Religiously like most Australians, Saturday morning I watched the grand final of the world rugby championships, held on the mother turf in Sydney, Australia.
The game was extremely tense and looked to be all over after the first half with England leading Australia 14 to 5. In the second half though, Australia crawled their way back to score a drop shot penalty in the last seconds of the game, pushing it into extra time.
Extra time was just as close, with both teams equalling 17:17, but in the last 15 seconds of the game England scored a drop shot for 3 points, winning the game.
Disappointing for us Australians for sure, but definitely was high quality and knucklebiting match to watch.

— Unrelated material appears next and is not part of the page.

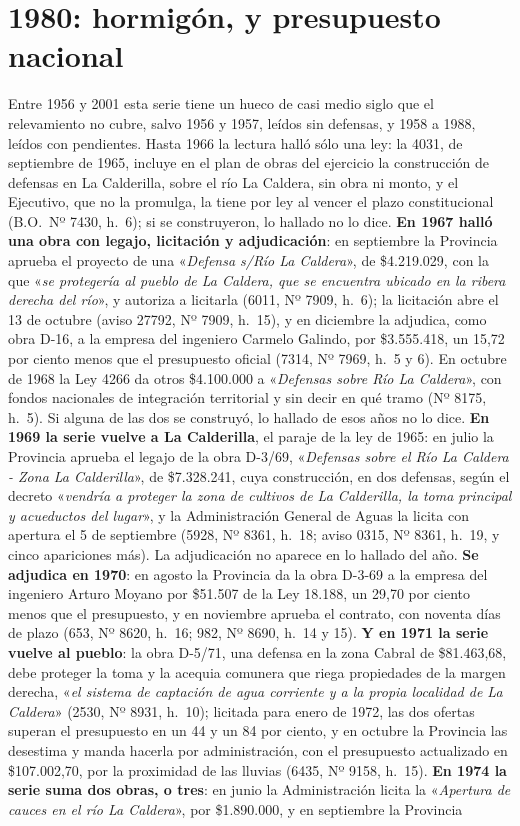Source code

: \section{1980: hormigón, y presupuesto nacional}

Entre 1956 y 2001 esta serie tiene un hueco de casi medio siglo que el relevamiento no cubre, salvo 1956 y 1957, leídos sin defensas, y 1958 a 1988, leídos con pendientes. Hasta 1966 la lectura halló sólo una ley: la 4031, de septiembre de 1965, incluye en el plan de obras del ejercicio la construcción de defensas en La Calderilla, sobre el río La Caldera, sin obra ni monto, y el Ejecutivo, que no la promulga, la tiene por ley al vencer el plazo constitucional (B.O.\ Nº 7430, h.\ 6); si se construyeron, lo hallado no lo dice. \textbf{En 1967 halló una obra con legajo, licitación y adjudicación}: en septiembre la Provincia aprueba el proyecto de una «\textit{Defensa s/Río La Caldera}», de \$4.219.029, con la que «\textit{se protegería al pueblo de La Caldera, que se encuentra ubicado en la ribera derecha del río}», y autoriza a licitarla (6011, Nº 7909, h.\ 6); la licitación abre el 13 de octubre (aviso 27792, Nº 7909, h.\ 15), y en diciembre la adjudica, como obra D-16, a la empresa del ingeniero Carmelo Galindo, por \$3.555.418, un 15,72 por ciento menos que el presupuesto oficial (7314, Nº 7969, h.\ 5 y 6). En octubre de 1968 la Ley 4266 da otros \$4.100.000 a «\textit{Defensas sobre Río La Caldera}», con fondos nacionales de integración territorial y sin decir en qué tramo (Nº 8175, h.\ 5). Si alguna de las dos se construyó, lo hallado de esos años no lo dice. \textbf{En 1969 la serie vuelve a La Calderilla}, el paraje de la ley de 1965: en julio la Provincia aprueba el legajo de la obra D-3/69, «\textit{Defensas sobre el Río La Caldera - Zona La Calderilla}», de \$7.328.241, cuya construcción, en dos defensas, según el decreto «\textit{vendría a proteger la zona de cultivos de La Calderilla, la toma principal y acueductos del lugar}», y la Administración General de Aguas la licita con apertura el 5 de septiembre (5928, Nº 8361, h.\ 18; aviso 0315, Nº 8361, h.\ 19, y cinco apariciones más). La adjudicación no aparece en lo hallado del año. \textbf{Se adjudica en 1970}: en agosto la Provincia da la obra D-3-69 a la empresa del ingeniero Arturo Moyano por \$51.507 de la Ley 18.188, un 29,70 por ciento menos que el presupuesto, y en noviembre aprueba el contrato, con noventa días de plazo (653, Nº 8620, h.\ 16; 982, Nº 8690, h.\ 14 y 15). \textbf{Y en 1971 la serie vuelve al pueblo}: la obra D-5/71, una defensa en la zona Cabral de \$81.463,68, debe proteger la toma y la acequia comunera que riega propiedades de la margen derecha, «\textit{el sistema de captación de agua corriente y a la propia localidad de La Caldera}» (2530, Nº 8931, h.\ 10); licitada para enero de 1972, las dos ofertas superan el presupuesto en un 44 y un 84 por ciento, y en octubre la Provincia las desestima y manda hacerla por administración, con el presupuesto actualizado en \$107.002,70, por la proximidad de las lluvias (6435, Nº 9158, h.\ 15). \textbf{En 1974 la serie suma dos obras, o tres}: en junio la Administración licita la «\textit{Apertura de cauces en el río La Caldera}», por \$1.890.000, y en septiembre la Provincia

Was just browsing Freedesktop.org when I came across some screenshots of the translucent window work Keith Packard has been working on here. Some amazing effects there, and an article describing how some of it is done.
Tomorrow I'm flying off to Stockholm for a fleeting weekend visit with some friends of mine. Looking forward to it, last time I was away was when I visited Sylvain in Toulouse.
Hopefully will be able to catch up with Daniel and the other Swedish Cocooners while I'm over there. A former lecturer of mine from Melbourne is also living over near Uppsala as well, so I'm looking forward to catching up with him as well.
The last time I was in Stockholm (1999) I had an awesome time, I stayed in a hotel south of the "old city", and spent a lot of time in Gamla-Stan (the old city), Skansen, Stureplan and the Archipelago (a huge collection of islands near the city itself).
Should be a really great weekend, will take lots of photos while I'm there and put them online when I return.
Well, not much blogging from me recently! I've been busy with a new project writing a lot of SWT code recently. SWT is the GUI toolkit behind Eclipse.
SWT is really great. It uses the native underlying toolkit on the system to draw widgets on the screen, rather than painting them on a canvas like Swing. Yes, it's more like AWT, but done much better IMO. On Linux, the underlying toolkit can be GTK2, Motif or QT, on Solaris/AIX/HP-UX it's Motif, Windows its MFC, etc.
The use of the native toolkit is so good that (at least under Linux) you can't tell that it's actually a Java application thats running under the hood, and in the case of Linux GTK (the toolkit used by Gnome), your application GUI uses anti-aliased Pango Fonts, track Gnome themes, and generally rock :)
Just before I started development I came across JellySWT, a SWT tag library for Jelly that lets you write GUI's using XML markup.
Really great stuff, as it allows you to develop and think of the GUI in a hierarchical and structured way (which I find much more natural too). Along with that, all of the other Jelly tag libraries are available as well which gives you great flexibility for writing dynamic code (there's also a JellySwing tag library for the Swing developers out there too).
Jelly seems to be really versitile and flexible software. Check it out :)
Just arrived back from a wonderful weekend in Dresden, which is in the far east part of Germany. Kristin, Mel, Bern and myself travelled over for the weekend to celebrate Bern's birthday - our present to him, a Trabbi tour where you can drive one of the olden East Germany cars :)
We spent the weekend sighseeing and visiting lots of places, especially around the old city. Above is the Semperopera house. Many more photos will be online shortly.